Ao participar da última sessão no TSE, na quarta-feira passada (29/5), Alexandre falou de sua gestão e defendeu, como responsabilidade de todos os poderes, o combate às notícias falsas e a regulação das redes.
“Não é possível admitir que haja a continuidade do número massivo de desinformação, as notícias fraudulentas, as deep fakes e as notícias anabolizadas pela IA. Não é mais possível que toda a sociedade e todos os poderes aceitem essa continuidade sem regulamentação mínima. Eu sempre digo e sempre repito: o que não é possível na vida real, não pode ser possível no mundo virtual”, disse.
“Esse TSE dá o exemplo da necessidade de rompimento dessa cultura de impunidade nas redes sociais, seja com as decisões e regulamentações das eleições de 2022, seja agora, recentemente, com a aprovação das resoluções para 2024”, prosseguiu.

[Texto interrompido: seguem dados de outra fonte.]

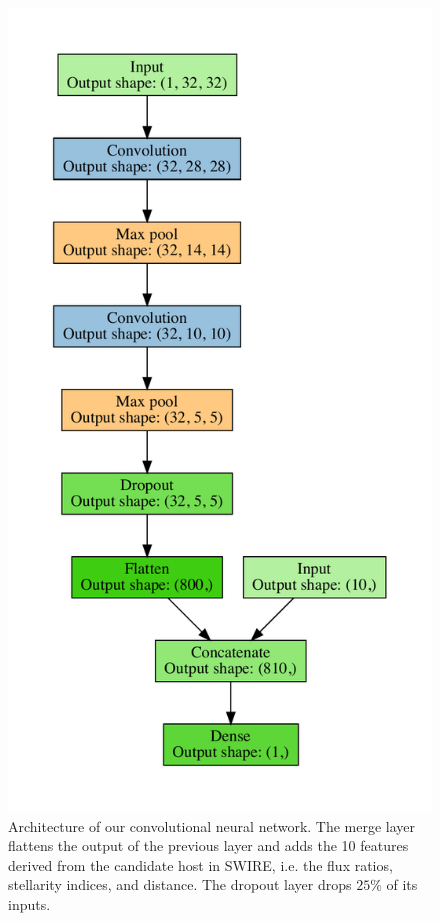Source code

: \documentclass[fleqn,usenatbib,usedcolumn]{mnras}
\begin{document}
\begin{figure}
        \includegraphics[width=\linewidth]{images/cnn_model_graph}
        \caption{Architecture of our convolutional neural network. The merge
          layer flattens the output of the previous layer and adds the 10
          features derived from the candidate host in SWIRE, i.e. the flux
          ratios, stellarity indices, and distance. The dropout layer drops
          $25\%$ of its inputs.}
        \label{fig:cnn}
      \end{figure}
\end{document}
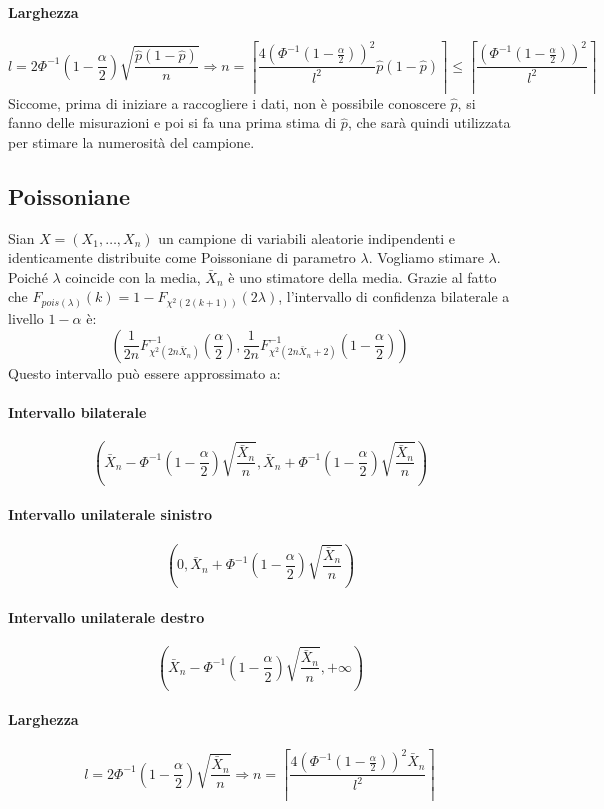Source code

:\documentclass[12pt, a4paper]{report}
\theoremstyle{definition}
\begin{document}
\paragraph{Larghezza}
\[l=2\Phi^{-1}\left(1-\frac{\alpha}{2}\right)\sqrt{\frac{\hat{p}
(1-\hat{p})}{n}}\Rightarrow n=\left\lceil\frac{4(\Phi^{-1}(1-\frac{\alpha}{2}))^2}
{l^2}\hat{p}(1-\hat{p})\right\rceil\leq\left\lceil\frac{(\Phi^{-1}(1-\frac{\alpha}
{2}))^2}{l^2}\right\rceil\]
Siccome, prima di iniziare a raccogliere i dati, non è possibile conoscere
$\hat{p}$, si fanno delle misurazioni e poi si fa una prima stima di $\hat{p}$,
che sarà quindi utilizzata per stimare la numerosità del campione.

\subsection{Poissoniane}
Sian $X=(X_1,\dots,X_n)$ un campione di variabili aleatorie indipendenti e
identicamente distribuite come Poissoniane di parametro $\lambda$. Vogliamo
stimare $\lambda$. Poiché $\lambda$ coincide con la media, $\bar{X}_n$ è uno
stimatore della media. Grazie al fatto che $F_{pois(\lambda)}(k)=1-F_{\chi^2
(2(k+1))}(2\lambda)$, l'intervallo di confidenza bilaterale a livello $1-\alpha$
è:
\[\left(\frac{1}{2n}F^{-1}_{\chi^2(2n\bar{X}_n)}\left(\frac{\alpha}{2}\right),
\frac{1}{2n}F^{-1}_{\chi^2(2n\bar{X}_n+2)}\left(1-\frac{\alpha}{2}\right)\right)\]
Questo intervallo può essere approssimato a:
\paragraph{Intervallo bilaterale}
\[\left(\bar{X}_n-\Phi^{-1}\left(1-\frac{\alpha}{2}\right)\sqrt{\frac{\bar{X}_n}
{n}},\bar{X}_n+\Phi^{-1}\left(1-\frac{\alpha}{2}\right)\sqrt{\frac{\bar{X}_n}{n}}
\right)\]
\paragraph{Intervallo unilaterale sinistro}
\[\left(0,\bar{X}_n+\Phi^{-1}\left(1-\frac{\alpha}{2}\right)\sqrt{\frac{\bar{X}_n}{n}}
\right)\]
\paragraph{Intervallo unilaterale destro}
\[\left(\bar{X}_n-\Phi^{-1}\left(1-\frac{\alpha}{2}\right)\sqrt{\frac{\bar{X}_n}{n}},
+\infty\right)\]
\paragraph{Larghezza}
\[l=2\Phi^{-1}\left(1-\frac{\alpha}{2}\right)\sqrt{\frac{\bar{X}_n}{n}}\Rightarrow
n=\left\lceil\frac{4\left(\Phi^{-1}\left(1-\frac{\alpha}{2}\right)\right)^2\bar{X}_n}
{l^2}\right\rceil\]
\end{document}
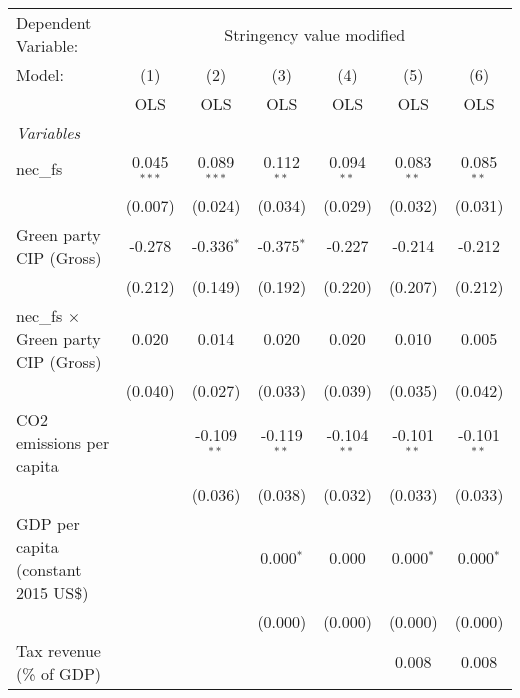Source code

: 
\begingroup
\centering
\begin{tabular}{lcccccc}
   \toprule
   Dependent Variable: & \multicolumn{6}{c}{Stringency value modified}\\
   Model:                                     & (1)           & (2)           & (3)           & (4)           & (5)           & (6)\\  
                                              &  OLS          & OLS           & OLS           & OLS           & OLS           & OLS\\  
   \midrule
   \emph{Variables}\\
   nec\_fs                                    & 0.045$^{***}$ & 0.089$^{***}$ & 0.112$^{**}$  & 0.094$^{**}$  & 0.083$^{**}$  & 0.085$^{**}$\\   
                                              & (0.007)       & (0.024)       & (0.034)       & (0.029)       & (0.032)       & (0.031)\\   
   Green party CIP (Gross)                    & -0.278        & -0.336$^{*}$  & -0.375$^{*}$  & -0.227        & -0.214        & -0.212\\   
                                              & (0.212)       & (0.149)       & (0.192)       & (0.220)       & (0.207)       & (0.212)\\   
   nec\_fs $\times$ Green party CIP (Gross)   & 0.020         & 0.014         & 0.020         & 0.020         & 0.010         & 0.005\\   
                                              & (0.040)       & (0.027)       & (0.033)       & (0.039)       & (0.035)       & (0.042)\\   
   CO2 emissions per capita                   &               & -0.109$^{**}$ & -0.119$^{**}$ & -0.104$^{**}$ & -0.101$^{**}$ & -0.101$^{**}$\\   
                                              &               & (0.036)       & (0.038)       & (0.032)       & (0.033)       & (0.033)\\   
   GDP per capita (constant 2015 US\$)        &               &               & 0.000$^{*}$   & 0.000         & 0.000$^{*}$   & 0.000$^{*}$\\   
                                              &               &               & (0.000)       & (0.000)       & (0.000)       & (0.000)\\   
   Tax revenue (\% of GDP)                    &               &               &               &               & 0.008         & 0.008\\   

\end{tabular}

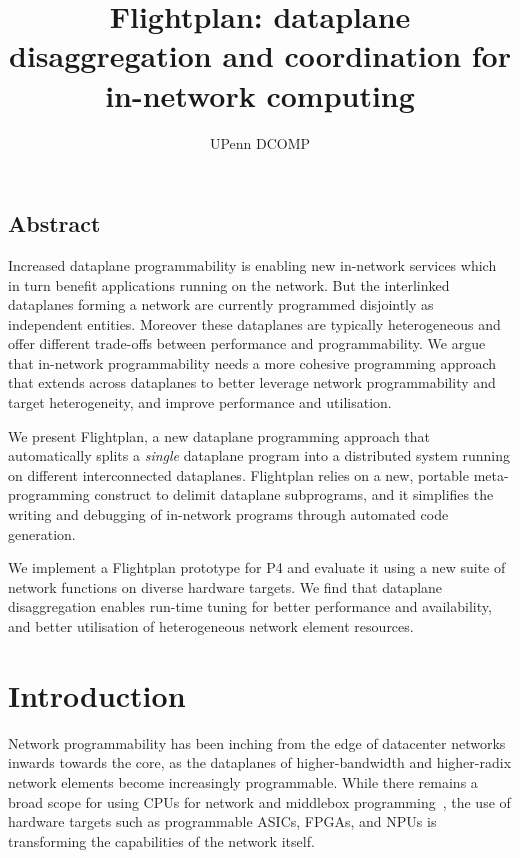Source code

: \documentclass[letterpaper,twocolumn,10pt]{article}
\begin{document}
\date{}

\title{\Large \bf Flightplan: dataplane disaggregation and coordination for in-network computing}

\author{UPenn DCOMP}

\maketitle

\thispagestyle{empty}

\subsection*{Abstract}
Increased dataplane programmability is enabling new in-network services which
in turn benefit applications running on the network. But the interlinked
dataplanes forming a network are currently programmed disjointly as independent
entities.  Moreover these dataplanes are typically heterogeneous and offer
different trade-offs between performance and programmability.
We argue that in-network programmability needs a more cohesive
programming approach that extends across dataplanes to better leverage
network programmability and target heterogeneity, and improve
performance and utilisation.

We present Flightplan, a new dataplane programming approach that automatically
splits a \emph{single} dataplane program into a distributed system running on
different interconnected dataplanes.
Flightplan relies on a new, portable meta-programming construct to
delimit dataplane subprograms, and it simplifies the writing and
debugging of in-network programs through automated code generation.

We implement a Flightplan prototype for P4 and evaluate it using
a new suite of network functions on diverse hardware targets.
We find that dataplane disaggregation enables run-time tuning for
better performance and availability, and better utilisation of
heterogeneous network element resources.


\section{Introduction}
Network programmability has been inching from the edge of datacenter networks inwards
towards the core, as the dataplanes of higher-bandwidth and higher-radix
network elements become increasingly programmable. While there remains a broad
scope for using CPUs for network and middlebox programming~\cite{Fall:2011:REG:1945023.1945037,Laufer:2016:CEN:3027947.3027951,Bezahaf:2013:FFP:2535828.2535836,196178,Ballani:2015:EEN:2829988.2787493},
the use of hardware targets such as programmable ASICs, FPGAs, and
NPUs is transforming the capabilities of the network itself.
\end{document}
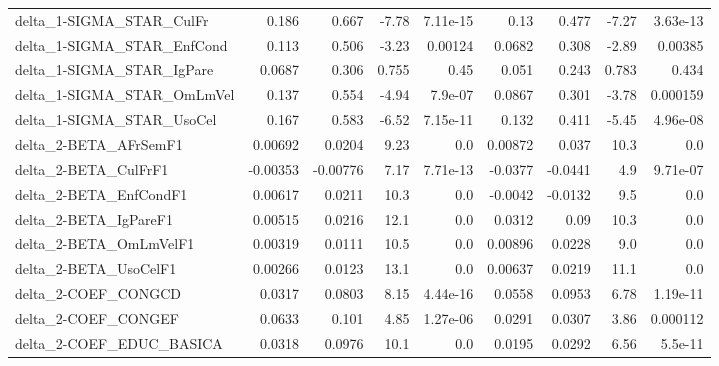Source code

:\begin{tabular}{lrrrrrrrr}
delta\_1-SIGMA\_STAR\_CulFr              &       0.186 &        0.667 &   -7.78 & 7.11e-15 &       0.13 &       0.477 &        -7.27 &      3.63e-13 \\
delta\_1-SIGMA\_STAR\_EnfCond            &       0.113 &        0.506 &   -3.23 &  0.00124 &     0.0682 &       0.308 &        -2.89 &       0.00385 \\
delta\_1-SIGMA\_STAR\_IgPare             &      0.0687 &        0.306 &   0.755 &     0.45 &      0.051 &       0.243 &        0.783 &         0.434 \\
delta\_1-SIGMA\_STAR\_OmLmVel            &       0.137 &        0.554 &   -4.94 &  7.9e-07 &     0.0867 &       0.301 &        -3.78 &      0.000159 \\
delta\_1-SIGMA\_STAR\_UsoCel             &       0.167 &        0.583 &   -6.52 & 7.15e-11 &      0.132 &       0.411 &        -5.45 &      4.96e-08 \\
delta\_2-BETA\_AFrSemF1                 &     0.00692 &       0.0204 &    9.23 &      0.0 &    0.00872 &       0.037 &         10.3 &           0.0 \\
delta\_2-BETA\_CulFrF1                  &    -0.00353 &     -0.00776 &    7.17 & 7.71e-13 &    -0.0377 &     -0.0441 &          4.9 &      9.71e-07 \\
delta\_2-BETA\_EnfCondF1                &     0.00617 &       0.0211 &    10.3 &      0.0 &    -0.0042 &     -0.0132 &          9.5 &           0.0 \\
delta\_2-BETA\_IgPareF1                 &     0.00515 &       0.0216 &    12.1 &      0.0 &     0.0312 &        0.09 &         10.3 &           0.0 \\
delta\_2-BETA\_OmLmVelF1                &     0.00319 &       0.0111 &    10.5 &      0.0 &    0.00896 &      0.0228 &          9.0 &           0.0 \\
delta\_2-BETA\_UsoCelF1                 &     0.00266 &       0.0123 &    13.1 &      0.0 &    0.00637 &      0.0219 &         11.1 &           0.0 \\
delta\_2-COEF\_CONGCD                   &      0.0317 &       0.0803 &    8.15 & 4.44e-16 &     0.0558 &      0.0953 &         6.78 &      1.19e-11 \\
delta\_2-COEF\_CONGEF                   &      0.0633 &        0.101 &    4.85 & 1.27e-06 &     0.0291 &      0.0307 &         3.86 &      0.000112 \\
delta\_2-COEF\_EDUC\_BASICA              &      0.0318 &       0.0976 &    10.1 &      0.0 &     0.0195 &      0.0292 &         6.56 &       5.5e-11 \\

\end{tabular}
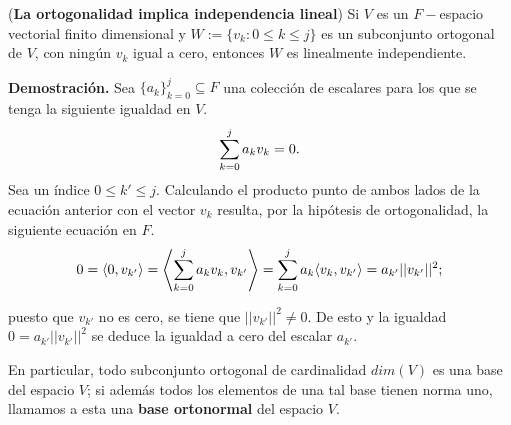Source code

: \begin{prop}
(\textbf{La ortogonalidad implica independencia lineal})
Si $V$ es un $F-$espacio vectorial finito dimensional y 
$W :=\{ v_{k} : 0\leq k \leq j \}$ es un subconjunto ortogonal de
$V$, 
con ningún $v_{k}$ igual a cero, 
entonces $W$ es linealmente independiente.
\end{prop}
\noindent
\textbf{Demostración.}
Sea
$\{a_{k} \}_{k=0}^{j} \subseteq F$
una colección de escalares para los que se
tenga la siguiente igualdad en $V$.
\[
\sum\limits_{k=0}^{j}a_{k}v_{k} = 0.
\]
Sea un índice $0 \leq k' \leq j$.
Calculando el producto punto de ambos lados
de la ecuación anterior con el vector $v_{k}$
resulta, por la hipótesis de ortogonalidad, la
siguiente ecuación en $F$. 
\[
0 = 
\langle
0, v_{k'}
\rangle =
\left\langle
\suma{k=0}{j}{a_{k}v_{k}}
, v_{k'}
\right\rangle
= 
\suma{k=0}{j}{
a_{k}
\langle
v_{k}
, v_{k'}
\rangle
}
= 
a_{k'} ||v_{k'} ||^{2};
\]

puesto que $v_{k'}$ no es cero,
se tiene que 
$||v_{k'} ||^{2} \neq 0$. De esto y la igualdad 
$0 = a_{k'} ||v_{k'} ||^{2}$ se deduce la igualdad
a cero del escalar $a_{k'}$.
\QEDB
\vspace{0.2cm}

En particular, todo subconjunto ortogonal de cardinalidad
$dim(V)$ es una base del espacio $V$; si además todos los elementos
de una tal base tienen norma uno, llamamos a esta una
\textbf{base ortonormal} del espacio $V$. 



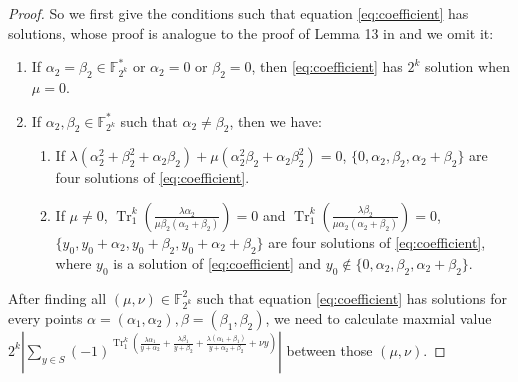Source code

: \documentclass{article}
\newcommand{\F}{\mathbb{F}}
\newcommand{\0}{\textbf{0}}
\newcommand{\1}{\textbf{1}}
\newcommand{\TRACE}{\operatorname{Tr}_1^k}
\theoremstyle{plain}
\theoremstyle{nonumberplain}
\begin{document}
\begin{proof}
    So we first give the conditions such that equation \eqref{eq:coefficient} has solutions, 
    whose proof is analogue to the proof of Lemma 13 in \cite{tang2022invfunc} and we omit it: 
    \begin{enumerate}[label=\arabic{*})]
        \item If $ \alpha_2=\beta_2\in\F_{2^k}^* $ or $ \alpha_2=0 $ or $ \beta_2=0 $, 
        then \eqref{eq:coefficient} has $ 2^k $ solution when $ \mu = 0 $.
        \item If $ \alpha_2,\beta_2\in\F_{2^k}^* $ such that $ \alpha_2\ne\beta_2 $, then we have: 
        \begin{enumerate}
            \item If $ \lambda(\alpha_2^2+\beta_2^2+\alpha_2\beta_2)+\mu(\alpha_2^2\beta_2+\alpha_2\beta_2^2)=0 $, 
            $ \{0,\alpha_2,\beta_2,\alpha_2+\beta_2\} $ are four solutions of \eqref{eq:coefficient}.
            \item If $ \mu\ne 0 $, $ \TRACE\left(\frac{\lambda\alpha_2}{\mu\beta_2(\alpha_2+\beta_2)}\right)=0 $ and 
            $ \TRACE\left(\frac{\lambda\beta_2}{\mu\alpha_2(\alpha_2+\beta_2)}\right)=0 $, 
            $ \{y_0,y_0+\alpha_2,y_0+\beta_2,y_0+\alpha_2+\beta_2\} $ are four solutions of \eqref{eq:coefficient}, where $ y_0 $ is a solution of \eqref{eq:coefficient} 
            and $ y_0\notin\{0,\alpha_2,\beta_2,\alpha_2+\beta_2\} $. 
        \end{enumerate}
    \end{enumerate} 
    After finding all $ (\mu,\nu)\in\F_{2^k}^2 $ such that equation \eqref{eq:coefficient} has solutions for every points 
    $ \alpha=(\alpha_1,\alpha_2),\beta=(\beta_1,\beta_2) $, we need to calculate maxmial value 
    $ 2^k\left\lvert \sum_{y\in S}(-1)^{\TRACE\left(\frac{\lambda\alpha_1}{y+\alpha_2}+\frac{\lambda\beta_1}{y+\beta_2}+\frac{\lambda(\alpha_1+\beta_1)}{y+\alpha_2+\beta_2}+\nu y\right)} \right\rvert$ 
    between those $ (\mu,\nu) $.    
    

\end{proof}
\end{document}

Alexandre também foi elogiado por seus pares. A ministra Cármen Lúcia, que assume a presidência do TSE, disse que os ataques contra a corte e contra as urnas eletrônicas durante as eleições de 2022 exigiam uma postura firme como a de Alexandre.
“Vossa Excelência dá demonstração permanente de compromisso com coisa pública, com o interesse público democrático. Esse é o diferencial. Principalmente nos momentos mais recentes em que corriam risco a democracia brasileira e o estado de direito. A atuação do TSE desempenhou papel fundamental para manter a democracia não apenas garantida, mas fortalecida”, disse a ministra.
André Mendonça, eleito para ocupar o cargo que ficará vago com a saída de Alexandre, também elogiou a gestão do colega.
“Meu registro da gestão exitosa de Vossa Excelência à frente do TSE, conduzindo o tribunal em tempos que, por vezes, houve turbulências, questionamentos”, afirmou, Mendonça, que também destacou a atuação “firme” e “competente” de Alexandre.
Na última sessão do ministro no TSE, o procurador-geral da República, Paulo Gonet, disse que a atuação de Alexandre seguirá inspirando respostas a novos desafios na seara eleitoral.
“A essas inquietantes ameaças à livre formação de ideias e convicções, vossa excelência esteve atento e minuciosamente vigilante. Com apoio determinante dos integrantes dessa casa, foram postas em prática providências de cautela, prevenção e repressão com toda pujança e sobranceria admitida pelo direito e a tempo hábil para reprimir abuso de direito.”